---------- Material for this task

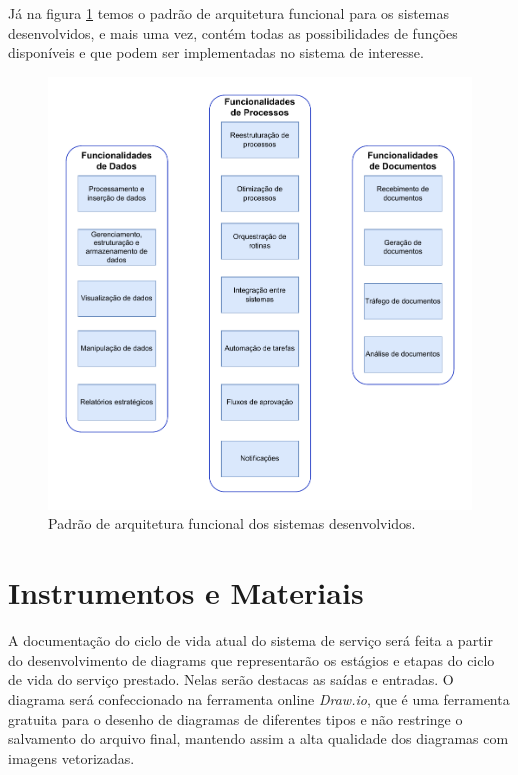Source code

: 	Já na figura \ref{fig:metodologia:arquiteturaFuncional} temos o padrão de arquitetura funcional para os sistemas desenvolvidos, e mais uma vez, contém todas as possibilidades
	de funções disponíveis e que podem ser implementadas no sistema de interesse.
	\begin{figure}[H]
		\centering
		\includegraphics[width=1\textwidth]{./figuras/arquiteturaFuncional.pdf}
		\caption{Padrão de arquitetura funcional dos sistemas desenvolvidos.}
		\label{fig:metodologia:arquiteturaFuncional}
	\end{figure}


	\section{Instrumentos e Materiais}

	A documentação do ciclo de vida atual do sistema de serviço será feita a partir do desenvolvimento de diagrams que representarão os estágios e etapas do ciclo de vida do serviço prestado. Nelas serão destacas as saídas e entradas. O diagrama será confeccionado na ferramenta online \textit{Draw.io}, 
	que é uma ferramenta gratuita para o desenho de diagramas de diferentes 
	tipos e não restringe o salvamento do arquivo final, mantendo 
	assim a alta qualidade dos diagramas com imagens vetorizadas. 
	
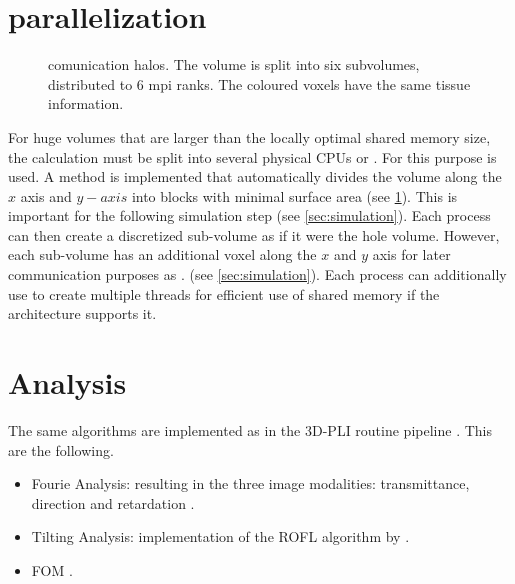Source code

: \section{\mpi{} parallelization}\label{sec:mpiSim}
\begin{figure}[!t]
\centering
\def\tikzwidth{0.75\textwidth}
\caption{comunication halos. The volume is split into six subvolumes, distributed to 6 mpi ranks. The coloured voxels have the same tissue information.}
\label{fig:com_halo}
\end{figure}
% 
For huge volumes that are larger than the locally optimal shared memory size, the calculation must be split into several physical \acp{CPU} or .
For this purpose \mpi{} is used.
A method is implemented that automatically divides the volume along the $x$ axis and $y- axis$ into blocks with minimal surface area (see \cref{fig:com_halo}).
This is important for the following simulation step (see \cref{sec:simulation}).
Each \mpi{} process can then create a discretized sub-volume as if it were the hole volume.
However, each sub-volume has an additional voxel along the $x$ and $y$ axis for later communication purposes as . (see \cref{sec:simulation}).
Each \mpi{} process can additionally use \openmp{} to create multiple threads for efficient use of shared memory if the architecture supports it.
% 
% 
% 
\section{Analysis}
% 
The same algorithms are implemented as in the \ac{3D-PLI} routine pipeline \dummy[-> theory]{}.
This are the following.
% 
\begin{itemize}
  \item Fourie Analysis: resulting in the three image modalities: transmittance, direction and retardation \dummy{}. 
  \item Tilting Analysis: implementation of the \ac{ROFL} algorithm by \cite{Schmitz2018} \dummy{}. 
  \item \ac{FOM} \dummy{}. 
\end{itemize}
% 
% 
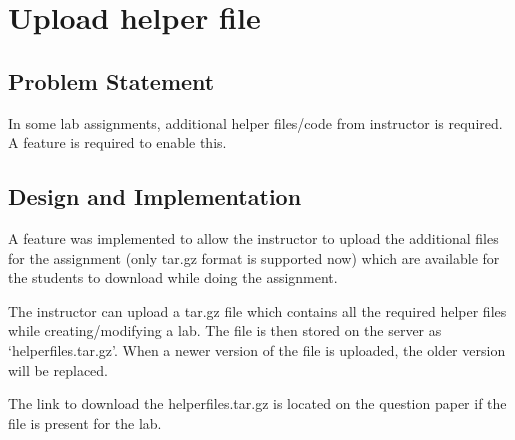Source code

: \section{Upload helper file}
\subsection{Problem Statement}
In some lab assignments, additional helper files/code from instructor is required. A feature is required to enable this.
\subsection{Design and Implementation}
A feature was implemented to allow the instructor to upload the additional files for the assignment (only tar.gz format is supported now) which are available for the students to download while doing the assignment.

The instructor can upload a tar.gz file which contains all the required helper files while creating/modifying a lab. The file is then stored on the server as `helperfiles.tar.gz'. When a newer version of the file is uploaded, the older version will be replaced.

The link to download the helperfiles.tar.gz is located on the question paper if the file is present for the lab.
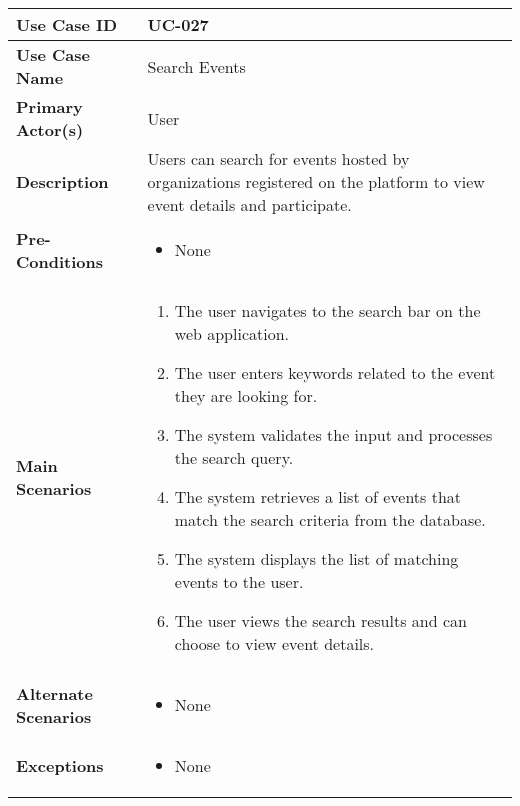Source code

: \begin{table}[!ht]
    \centering
    \renewcommand{\arraystretch}{1.3} %
    \begin{tabularx}{\textwidth}{|l|X|}
        \hline
        \textbf{Use Case ID} & UC-027 \\
        \hline
        \textbf{Use Case Name} & Search Events \\
        \hline
        \textbf{Primary Actor(s)} & User \\
        \hline
        \textbf{Description} & Users can search for events hosted by organizations registered on the platform to view event details and participate. \\
        \hline
        \textbf{Pre-Conditions} & 
        \begin{itemize}[label=--,itemsep=0pt]
            \item None
        \end{itemize} \\
        \hline
        \textbf{Main Scenarios} & 
        \begin{enumerate}[label=\arabic*.,itemsep=0pt]
            \item The user navigates to the search bar on the web application.
            \item The user enters keywords related to the event they are looking for.
            \item The system validates the input and processes the search query.
            \item The system retrieves a list of events that match the search criteria from the database.
            \item The system displays the list of matching events to the user.
            \item The user views the search results and can choose to view event details.
        \end{enumerate} \\
        \hline
        \textbf{Alternate Scenarios} & 
        \begin{itemize}[label=--,itemsep=0pt]
            \item None
        \end{itemize} \\
        \hline
        \textbf{Exceptions} & 
        \begin{itemize}[label=--,itemsep=0pt]
            \item None
        \end{itemize} \\

\end{tabularx}
\end{table}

--------------------

§ Task directions: Lines that hold "which" are the ones to copy, so pick each out from the data.

§ Task result:
A feature was implemented to allow the instructor to upload the additional files for the assignment (only tar.gz format is supported now) which are available for the students to download while doing the assignment.
The instructor can upload a tar.gz file which contains all the required helper files while creating/modifying a lab. The file is then stored on the server as `helperfiles.tar.gz'. When a newer version of the file is uploaded, the older version will be replaced.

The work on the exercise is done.